Brother of gay American who was fatally attacked in Sydney in 1988 says police demonized family
CANBERRA, Australia (AP) — The brother of a gay American who was attacked and fell from a Sydney cliff top in 1988 said elements within local police had demonized their family over their pursuit of justice.
An Australian man was sentenced to nine years in prison Thursday for killing Scott Johnson. His older brother Steve Johnson led the family’s efforts to overturn a coroner’s finding in 1989 that the American mathematician had taken his own life.
Steve Johnson told Australian Broadcasting Corp. on Friday that evidence in a New South Wales state government inquiry into hate crimes had confirmed “our worst fears that the police were really not only opposed to the investigation but demonizing our family.”
“It’s still a question mark why? Maybe they thought of Scott’s case as a tinderbox that would force them to work on the other 100 cases of gay men who died during the same period,” Steve Johnson said.
“There are still some in the police force that are opposed to trying to solve these other cases of gay deaths and we think that they need to,” he added.
Text messages between senior police in 2015 revealed their hostility toward the Johnson family.
Former Deputy Police Commissioner Mick Willing, then commander of the homicide squad, warned then Detective Chief Inspector Pamela Young in a text message against “letting them win.”

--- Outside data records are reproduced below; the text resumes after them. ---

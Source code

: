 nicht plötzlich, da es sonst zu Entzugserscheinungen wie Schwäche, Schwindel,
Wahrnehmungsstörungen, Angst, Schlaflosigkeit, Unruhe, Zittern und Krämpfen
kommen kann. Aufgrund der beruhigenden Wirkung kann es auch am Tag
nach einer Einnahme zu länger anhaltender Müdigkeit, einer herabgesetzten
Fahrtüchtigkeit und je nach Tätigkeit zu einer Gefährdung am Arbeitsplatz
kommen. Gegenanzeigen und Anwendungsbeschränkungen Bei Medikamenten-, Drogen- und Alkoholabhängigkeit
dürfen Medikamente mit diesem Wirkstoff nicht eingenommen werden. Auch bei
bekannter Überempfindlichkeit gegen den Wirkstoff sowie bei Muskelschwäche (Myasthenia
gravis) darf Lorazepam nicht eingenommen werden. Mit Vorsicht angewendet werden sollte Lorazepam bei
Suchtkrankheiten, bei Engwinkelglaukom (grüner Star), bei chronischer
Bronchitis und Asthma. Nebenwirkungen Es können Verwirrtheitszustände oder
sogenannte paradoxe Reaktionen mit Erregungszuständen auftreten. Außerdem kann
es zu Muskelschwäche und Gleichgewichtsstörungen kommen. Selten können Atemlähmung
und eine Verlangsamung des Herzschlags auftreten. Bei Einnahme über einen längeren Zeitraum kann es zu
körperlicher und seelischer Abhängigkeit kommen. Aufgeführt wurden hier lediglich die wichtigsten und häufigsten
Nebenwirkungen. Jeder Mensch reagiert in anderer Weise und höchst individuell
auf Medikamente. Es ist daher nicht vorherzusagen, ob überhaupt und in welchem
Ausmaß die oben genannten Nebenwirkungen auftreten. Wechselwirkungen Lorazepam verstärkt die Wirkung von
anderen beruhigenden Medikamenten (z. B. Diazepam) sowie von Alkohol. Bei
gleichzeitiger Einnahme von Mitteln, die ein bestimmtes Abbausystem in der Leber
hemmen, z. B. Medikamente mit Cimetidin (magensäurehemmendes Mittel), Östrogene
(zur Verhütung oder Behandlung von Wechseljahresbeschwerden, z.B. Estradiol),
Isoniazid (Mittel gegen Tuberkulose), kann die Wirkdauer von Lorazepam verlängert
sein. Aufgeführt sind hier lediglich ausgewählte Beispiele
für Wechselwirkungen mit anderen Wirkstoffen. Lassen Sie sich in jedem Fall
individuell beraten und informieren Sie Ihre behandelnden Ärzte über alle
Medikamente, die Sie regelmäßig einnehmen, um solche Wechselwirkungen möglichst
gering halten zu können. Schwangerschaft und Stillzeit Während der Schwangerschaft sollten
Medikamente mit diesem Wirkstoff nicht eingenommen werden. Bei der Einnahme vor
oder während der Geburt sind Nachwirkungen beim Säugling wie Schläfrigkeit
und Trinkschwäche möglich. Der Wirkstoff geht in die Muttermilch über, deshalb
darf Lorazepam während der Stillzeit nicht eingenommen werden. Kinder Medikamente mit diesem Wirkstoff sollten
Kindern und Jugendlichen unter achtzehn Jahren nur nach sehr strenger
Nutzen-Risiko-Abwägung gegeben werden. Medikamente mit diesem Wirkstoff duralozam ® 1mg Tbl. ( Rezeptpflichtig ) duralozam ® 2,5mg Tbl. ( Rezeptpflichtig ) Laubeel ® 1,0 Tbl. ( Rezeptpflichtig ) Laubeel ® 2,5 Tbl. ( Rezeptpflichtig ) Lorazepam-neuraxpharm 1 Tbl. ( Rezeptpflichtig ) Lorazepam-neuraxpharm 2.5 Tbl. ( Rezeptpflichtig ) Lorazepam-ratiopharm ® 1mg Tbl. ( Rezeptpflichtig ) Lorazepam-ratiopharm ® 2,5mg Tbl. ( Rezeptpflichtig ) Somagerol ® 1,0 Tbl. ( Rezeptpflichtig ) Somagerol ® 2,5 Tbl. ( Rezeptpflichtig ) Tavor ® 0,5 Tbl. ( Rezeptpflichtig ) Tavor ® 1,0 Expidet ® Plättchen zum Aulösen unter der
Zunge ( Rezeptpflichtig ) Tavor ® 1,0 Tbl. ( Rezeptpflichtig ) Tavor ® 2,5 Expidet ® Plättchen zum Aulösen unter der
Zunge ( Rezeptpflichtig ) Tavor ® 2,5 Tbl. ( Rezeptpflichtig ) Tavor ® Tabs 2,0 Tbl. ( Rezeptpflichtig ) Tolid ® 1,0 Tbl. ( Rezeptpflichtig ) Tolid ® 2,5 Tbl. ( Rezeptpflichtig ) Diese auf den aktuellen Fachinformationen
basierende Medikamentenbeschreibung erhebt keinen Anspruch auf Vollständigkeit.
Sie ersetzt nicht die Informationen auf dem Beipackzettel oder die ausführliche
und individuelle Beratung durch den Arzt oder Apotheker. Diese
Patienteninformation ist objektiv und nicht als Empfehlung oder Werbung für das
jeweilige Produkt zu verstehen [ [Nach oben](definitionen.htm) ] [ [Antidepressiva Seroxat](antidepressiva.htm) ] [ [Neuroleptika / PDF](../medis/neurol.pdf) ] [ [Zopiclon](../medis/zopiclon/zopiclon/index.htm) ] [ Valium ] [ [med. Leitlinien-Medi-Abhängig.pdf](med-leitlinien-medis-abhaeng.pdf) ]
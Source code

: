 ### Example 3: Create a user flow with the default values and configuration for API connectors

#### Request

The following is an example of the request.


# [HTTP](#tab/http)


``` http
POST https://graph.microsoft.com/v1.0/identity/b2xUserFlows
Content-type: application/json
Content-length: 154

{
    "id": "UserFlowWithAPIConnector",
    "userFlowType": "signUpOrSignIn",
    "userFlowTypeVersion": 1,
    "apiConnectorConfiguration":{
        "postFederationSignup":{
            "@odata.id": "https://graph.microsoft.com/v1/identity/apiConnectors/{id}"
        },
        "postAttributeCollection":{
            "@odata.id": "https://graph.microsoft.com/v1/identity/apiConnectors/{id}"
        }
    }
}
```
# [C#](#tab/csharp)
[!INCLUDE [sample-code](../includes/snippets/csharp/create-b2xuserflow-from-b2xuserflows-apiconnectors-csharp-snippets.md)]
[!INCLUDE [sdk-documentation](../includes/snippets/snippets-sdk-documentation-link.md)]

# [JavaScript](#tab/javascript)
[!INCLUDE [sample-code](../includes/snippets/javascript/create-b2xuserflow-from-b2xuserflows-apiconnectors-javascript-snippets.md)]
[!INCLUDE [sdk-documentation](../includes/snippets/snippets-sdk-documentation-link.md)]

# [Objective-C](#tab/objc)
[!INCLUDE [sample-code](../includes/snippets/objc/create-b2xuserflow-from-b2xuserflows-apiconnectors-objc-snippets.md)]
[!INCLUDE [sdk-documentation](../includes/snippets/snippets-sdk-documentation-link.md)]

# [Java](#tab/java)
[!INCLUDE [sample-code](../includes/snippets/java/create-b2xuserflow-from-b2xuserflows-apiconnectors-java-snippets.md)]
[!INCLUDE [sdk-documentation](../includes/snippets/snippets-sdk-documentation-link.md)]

Young replied: “Mick — I will not let them win — that is not in my DNA.”
Willing added: “We will come out on top.” Both police officers have since left the force.
The text messages were exchanged the day after Young told a television news program there was evidence and information that Scott Johnson took his own life.
A second coroner’s inquiry into Johnson’s case in 2012 could not explain the death, but overturned the 1989 finding of suicide. The coroner found similarities between Scott Johnson’s death and the deaths of three gay men off the coast of the Sydney coastal suburb of Bondi between 1985 and 1989. The coroner found there was a possibility that Scott Johnson was the “victim of a ‘gay hate’ crime similar to those that occurred in Bondi.”
A third inquiry ruled in 2017 that Scott Johnson had been attacked by an unknown assailant or assailants because he was perceived to be homosexual.
A breakthrough came in 2020 when police offered a 1 million Australian dollar ($667,000) reward for information. Steve Johnson, a wealthy entrepreneur based in Boston, offered his own money to double the reward.
Scott Phillip White, 52, was charged after his former wife came forward with crucial information. He eventually said he had punched Johnson in an argument and the man had fallen off the cliff to his death.
A government inquiry began hearing evidence last year of unsolved deaths resulting from hate crimes over four decades in New South Wales where police were notoriously indifferent to such violence.
The Special Commission of Inquiry into LGBTIQ Hate Crimes will report on Aug. 30. The acronym refers to lesbian, gay, bisexual, transgender, intersex and queer people.
Willing told the inquiry last month that Young regarded the Johnson family as police “opponents.” Willing said Young held the view that one of the police objectives at a third inquest would be to “defeat the Johnson family by convincing the coroner that it was not homicide.” Police rated Scott Johnson’s death as “zero solvability.”
Willing described the police relationship with the Johnsons as “adversarial,” but said he did not see the police objective to be to “defeat” the family.
But in light of the text message exchange, Peter Gray, a lawyer assisting the inquiry, urged Commissioner John Sackar to find that Willing shared Young’s view that police should oppose and prevent a coroner finding of homicide.
Willing also described Steve Johnson as “obsessive” and “erratic.”
Young has not given evidence to the inquiry. But she told the ABC on Friday that she had objected in 2015 to the powerful supporters the Johnson family had attracted.
“No other homicide next of kin gets the priority and personal attention from government or the police hierarchy,” Young said.
Steve Johnson described his relationship with the NSW Police Force as a “little mixed.” The family was “very close friends” with Detective Chief Inspector Peter Yeomans’ “amazing team” of investigators that arrested White in 2020.
Steve Johnson said the conviction on Wednesday of Stanley Bruce Early, 77, for murdering Raymond Keam in a gay hangout in the Sydney suburb of Randwick in 1987 was proof that old cases could be solved.
Asked about Steve Johnson’s criticism that the family had been demonized, the police media office referred to Yeomans’ comments outside court on Thursday.
“The police should be a voice for the victims of crime and that’s what we did,” Yeomans said. “How staunch he’s (Steve Johnson’s) been and how remarkable the family has been through all these years, has just been incredible. And in the end, all we did was our job.”